A conclusão a que a pesquisadora chegou com o seu estudo sobre os vloggers de beleza é que o principal objeto de desejo de um criador de conteúdo é o seu número de subscritores em permanente ascensão. Isso significa agir no sentido das pessoas, voluntariamente, demonstrarem interesse em acompanhar as atualizações do seu canal. Caso contrário, o youtuber não consegue sustentar a sua popularidade ao longo dos anos e, consequentemente, perde credibilidade junto aos anunciantes. O que se percebe, portanto, é que os

youtubers precisam de estar sempre monitorando suas audiências e analisando a eficácia do seu self

“autêntico” (Khamis et al., 2016). Eles “têm que se esforçar para manter constantemente o público trabalhando a seu favor” (Jorge et al.,2018, p. 81).

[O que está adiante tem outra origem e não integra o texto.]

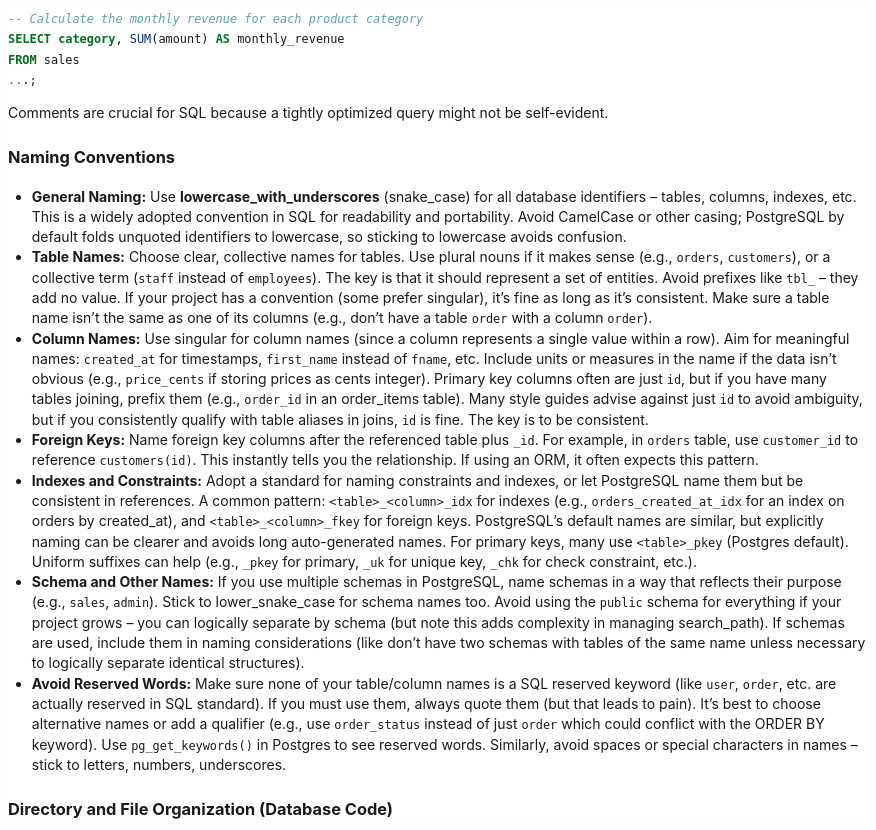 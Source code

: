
   ```sql
  -- Calculate the monthly revenue for each product category
  SELECT category, SUM(amount) AS monthly_revenue
  FROM sales
  ...;
  ```

  Comments are crucial for SQL because a tightly optimized query might not be self-evident.

### Naming Conventions

* **General Naming:** Use **lowercase\_with\_underscores** (snake\_case) for all database identifiers – tables, columns, indexes, etc. This is a widely adopted convention in SQL for readability and portability. Avoid CamelCase or other casing; PostgreSQL by default folds unquoted identifiers to lowercase, so sticking to lowercase avoids confusion.
* **Table Names:** Choose clear, collective names for tables. Use plural nouns if it makes sense (e.g., `orders`, `customers`), or a collective term (`staff` instead of `employees`). The key is that it should represent a set of entities. Avoid prefixes like `tbl_` – they add no value. If your project has a convention (some prefer singular), it’s fine as long as it’s consistent. Make sure a table name isn’t the same as one of its columns (e.g., don’t have a table `order` with a column `order`).
* **Column Names:** Use singular for column names (since a column represents a single value within a row). Aim for meaningful names: `created_at` for timestamps, `first_name` instead of `fname`, etc. Include units or measures in the name if the data isn’t obvious (e.g., `price_cents` if storing prices as cents integer). Primary key columns often are just `id`, but if you have many tables joining, prefix them (e.g., `order_id` in an order\_items table). Many style guides advise against just `id` to avoid ambiguity, but if you consistently qualify with table aliases in joins, `id` is fine. The key is to be consistent.
* **Foreign Keys:** Name foreign key columns after the referenced table plus `_id`. For example, in `orders` table, use `customer_id` to reference `customers(id)`. This instantly tells you the relationship. If using an ORM, it often expects this pattern.
* **Indexes and Constraints:** Adopt a standard for naming constraints and indexes, or let PostgreSQL name them but be consistent in references. A common pattern: `<table>_<column>_idx` for indexes (e.g., `orders_created_at_idx` for an index on orders by created\_at), and `<table>_<column>_fkey` for foreign keys. PostgreSQL’s default names are similar, but explicitly naming can be clearer and avoids long auto-generated names. For primary keys, many use `<table>_pkey` (Postgres default). Uniform suffixes can help (e.g., `_pkey` for primary, `_uk` for unique key, `_chk` for check constraint, etc.).
* **Schema and Other Names:** If you use multiple schemas in PostgreSQL, name schemas in a way that reflects their purpose (e.g., `sales`, `admin`). Stick to lower\_snake\_case for schema names too. Avoid using the `public` schema for everything if your project grows – you can logically separate by schema (but note this adds complexity in managing search\_path). If schemas are used, include them in naming considerations (like don’t have two schemas with tables of the same name unless necessary to logically separate identical structures).
* **Avoid Reserved Words:** Make sure none of your table/column names is a SQL reserved keyword (like `user`, `order`, etc. are actually reserved in SQL standard). If you must use them, always quote them (but that leads to pain). It’s best to choose alternative names or add a qualifier (e.g., use `order_status` instead of just `order` which could conflict with the ORDER BY keyword). Use `pg_get_keywords()` in Postgres to see reserved words. Similarly, avoid spaces or special characters in names – stick to letters, numbers, underscores.

### Directory and File Organization (Database Code)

Uma audiência fiel trabalha a favor do influenciador, com altos índices de engajamento, medidos por meio de visualizações, likes e comentários. Esta audiência contribui diretamente com o processo de “celebrificação” do produtor de conteúdo (Tomaz, 2017). Desta forma, a microcelebridade precisa conquistar o espetador casual, por meio do self-branding e de uma intimidade ilusória. O discurso de mercado, da Esfera Comercial, atrai o espetador, mas é o discurso afetivo, da Esfera da Comunidade, que sustenta a audiência e assegura uma atenção duradoura.

“É sabido que os 'pequenos' influenciadores digitais podem ter audiências mais leais, onde as recomendações podem ser mais eficiente” (Jorge et al., 2018, p. 81). Os microinfluenciadores, portanto, podem ser uma aposta vantajosa para as marcas. Jonah Berger (2016) comprova esta hipótese com a pesquisa que desenvolveu juntamente com o Keller Fay Group, com mais de 6.000 pessoas nos Estados Unidos. O estudo indica que os microinfluenciadores têm 22,2 vezes mais “conversas sobre compras” com recomendações de produtos que um consumidor médio. Em relação ao comportamento de consumo da

audiência, 82% das pessoas responderam que tem grande probabilidade de seguir uma recomendação feita por um microinfluenciador. A pesquisa também identificou as cinco categorias de produtos mais recomendadas pelos microinfluenciadores: artigos esportivos, moda/calçado, fitness/nutrição/bem-estar, beleza e, por último, eletrónicos.

A rápida globalização do capitalismo de consumo avançado obviamente ampliou o escopo e a escala de todo o brand marketing, mas é a ascensão e o entrincheiramento do self-branding que possibilitou as formas como esse fenómeno liga noções dominantes de sucesso individual, responsabilidade pessoal e subjetividade a uma economia política definida quase completamente pela lógica consumista. (Khamis et al., 2016, p. 15)

Na atual cultura do consumo, portanto, um processo de “mão dupla” surgiu com as novas tecnologias digitais. Por um lado, temos pessoas comuns, prosumers, que viram um “campo fértil” nos media digitais, onde poderiam produzir conteúdo, se autopromover, atrair a atenção de um nicho específico da audiência e lucrar com a mercantilização deste público. Por outro, temos o mercado que vislumbrou nas microcelebridades uma nova forma de alcançar sua audiência, espelhando a credibilidade alcançada pelos influenciadores e capitalizando por meio das relações criadas por eles para serem íntimas e autênticas.